No meio de todos estes percursos, em Escaroupim, ainda consegui fazer uns km's numa estrada de terra batida onde, apesar das limitações dos pneus, das suspensões, e do peso, a Bagger, com um centro de gravidade muito baixo, se portou muito bem, ao nível das GS(A)'s que a acompanhavam.
Concluindo.
A Bagger, mantendo todas as características e qualidades da K1600 GTL, acrescenta um visual muito distinto, e apelativo, para quem gosta.


Com um centro de gravidade muito baixo, uma altura do banco do condutor também muito baixa e menos 24 kg que a GTL, o controlo desta Mota, quando parada, fica facilitado.

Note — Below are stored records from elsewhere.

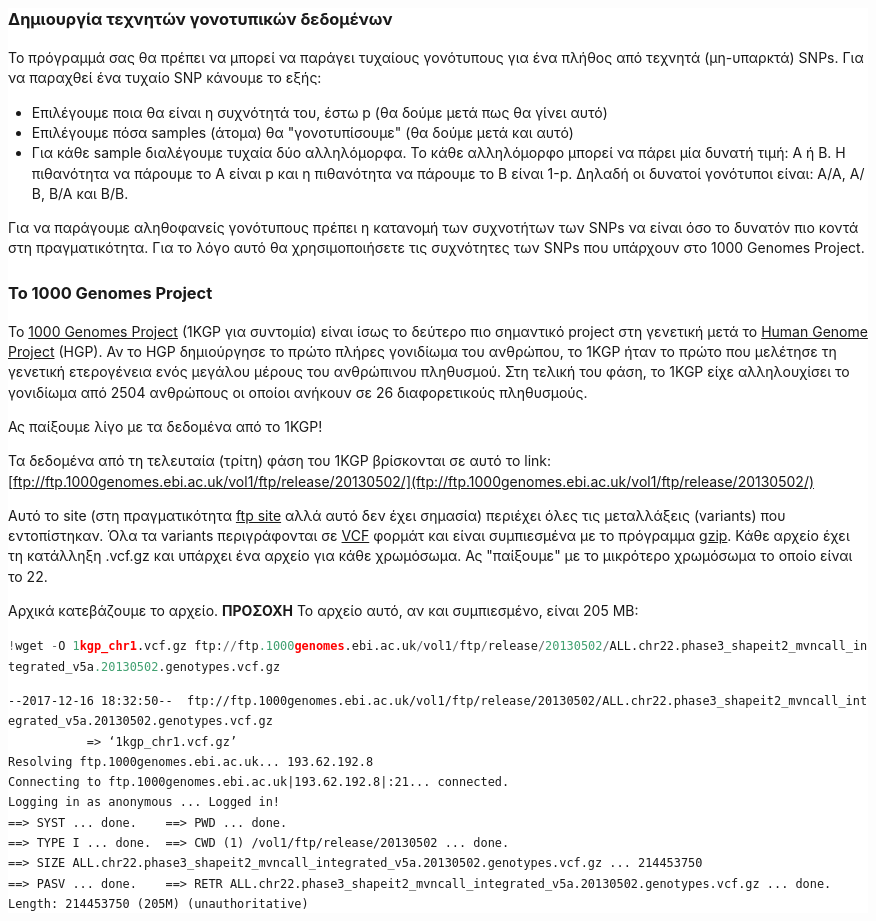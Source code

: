 
### Δημιουργία τεχνητών γονοτυπικών δεδομένων
Το πρόγραμμά σας θα πρέπει να μπορεί να παράγει τυχαίους γονότυπους για ένα πλήθος από τεχνητά (μη-υπαρκτά) SNPs. Για να παραχθεί ένα τυχαίο SNP κάνουμε το εξής: 
* Επιλέγουμε ποια θα είναι η συχνότητά του, έστω p (θα δούμε μετά πως θα γίνει αυτό)
* Επιλέγουμε πόσα samples (άτομα) θα "γονοτυπίσουμε" (θα δούμε μετά και αυτό)
* Για κάθε sample διαλέγουμε τυχαία δύο αλληλόμορφα. Το κάθε αλληλόμορφο μπορεί να πάρει μία δυνατή τιμή: Α ή Β. Η πιθανότητα να πάρουμε το Α είναι p και η πιθανότητα να πάρουμε το Β είναι 1-p. Δηλαδή οι δυνατοί γονότυποι είναι: Α/Α, Α/Β, Β/Α και Β/Β. 

Για να παράγουμε αληθοφανείς γονότυπους πρέπει η κατανομή των συχνοτήτων των SNPs να είναι όσο το δυνατόν πιο κοντά στη πραγματικότητα. Για το λόγο αυτό θα χρησιμοποιήσετε τις συχνότητες των SNPs που υπάρχουν στο 1000 Genomes Project.

### Το 1000 Genomes Project
Το [1000 Genomes Project](https://en.wikipedia.org/wiki/1000_Genomes_Project) (1KGP για συντομία) είναι ίσως το δεύτερο πιο σημαντικό project στη γενετική μετά το [Human Genome Project](https://en.wikipedia.org/wiki/Human_Genome_Project) (HGP). Αν το HGP δημιούργησε το πρώτο πλήρες γονιδίωμα του ανθρώπου, το 1KGP ήταν το πρώτο που μελέτησε τη γενετική ετερογένεια ενός μεγάλου μέρους του ανθρώπινου πληθυσμού. Στη τελική του φάση, το 1KGP είχε αλληλουχίσει το γονιδίωμα από 2504 ανθρώπους οι οποίοι ανήκουν σε 26 διαφορετικούς πληθυσμούς. 

Ας παίξουμε λίγο με τα δεδομένα από το 1KGP!

Τα δεδομένα από τη τελευταία (τρίτη) φάση του 1KGP βρίσκονται σε αυτό το link: [ftp://ftp.1000genomes.ebi.ac.uk/vol1/ftp/release/20130502/](ftp://ftp.1000genomes.ebi.ac.uk/vol1/ftp/release/20130502/)

Αυτό το site (στη πραγματικότητα [ftp site](https://en.wikipedia.org/wiki/File_Transfer_Protocol) αλλά αυτό δεν έχει σημασία) περιέχει όλες τις μεταλλάξεις (variants) που εντοπίστηκαν. Όλα τα variants περιγράφονται σε [VCF](https://en.wikipedia.org/wiki/Variant_Call_Format) φορμάτ και είναι συμπιεσμένα με το πρόγραμμα [gzip](https://en.wikipedia.org/wiki/Gzip). Κάθε αρχείο έχει τη κατάλληξη .vcf.gz και υπάρχει ένα αρχείο για κάθε χρωμόσωμα. Ας "παίξουμε" με το μικρότερο χρωμόσωμα το οποίο είναι το 22. 

Αρχικά κατεβάζουμε το αρχείο. **ΠΡΟΣΟΧΗ** Το αρχείο αυτό, αν και συμπιεσμένο, είναι 205 ΜΒ:



```python
!wget -O 1kgp_chr1.vcf.gz ftp://ftp.1000genomes.ebi.ac.uk/vol1/ftp/release/20130502/ALL.chr22.phase3_shapeit2_mvncall_integrated_v5a.20130502.genotypes.vcf.gz
```

    --2017-12-16 18:32:50--  ftp://ftp.1000genomes.ebi.ac.uk/vol1/ftp/release/20130502/ALL.chr22.phase3_shapeit2_mvncall_integrated_v5a.20130502.genotypes.vcf.gz
               => ‘1kgp_chr1.vcf.gz’
    Resolving ftp.1000genomes.ebi.ac.uk... 193.62.192.8
    Connecting to ftp.1000genomes.ebi.ac.uk|193.62.192.8|:21... connected.
    Logging in as anonymous ... Logged in!
    ==> SYST ... done.    ==> PWD ... done.
    ==> TYPE I ... done.  ==> CWD (1) /vol1/ftp/release/20130502 ... done.
    ==> SIZE ALL.chr22.phase3_shapeit2_mvncall_integrated_v5a.20130502.genotypes.vcf.gz ... 214453750
    ==> PASV ... done.    ==> RETR ALL.chr22.phase3_shapeit2_mvncall_integrated_v5a.20130502.genotypes.vcf.gz ... done.
    Length: 214453750 (205M) (unauthoritative)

Para tiradas mais longas, acrescenta a descontração da posição de condução "Chopper", ainda que todas as dimensões, geometria, estrutura e mecânica da Bagger se mantenham iguais à da GTL.
Acrescenta também, a ausência de turbulências a altas velocidades.
A única diferença, é a menor altura dos poisa pés do condutor ao solo, o que limita os abusos, nos ângulos de abordagem às curvas.

Foi uma experiência muito enriquecedora, andar uns quantos dias com a K1600 B Bagger.
Só me resta agradecer à Motomil, a excelente oportunidade que me proporcionou.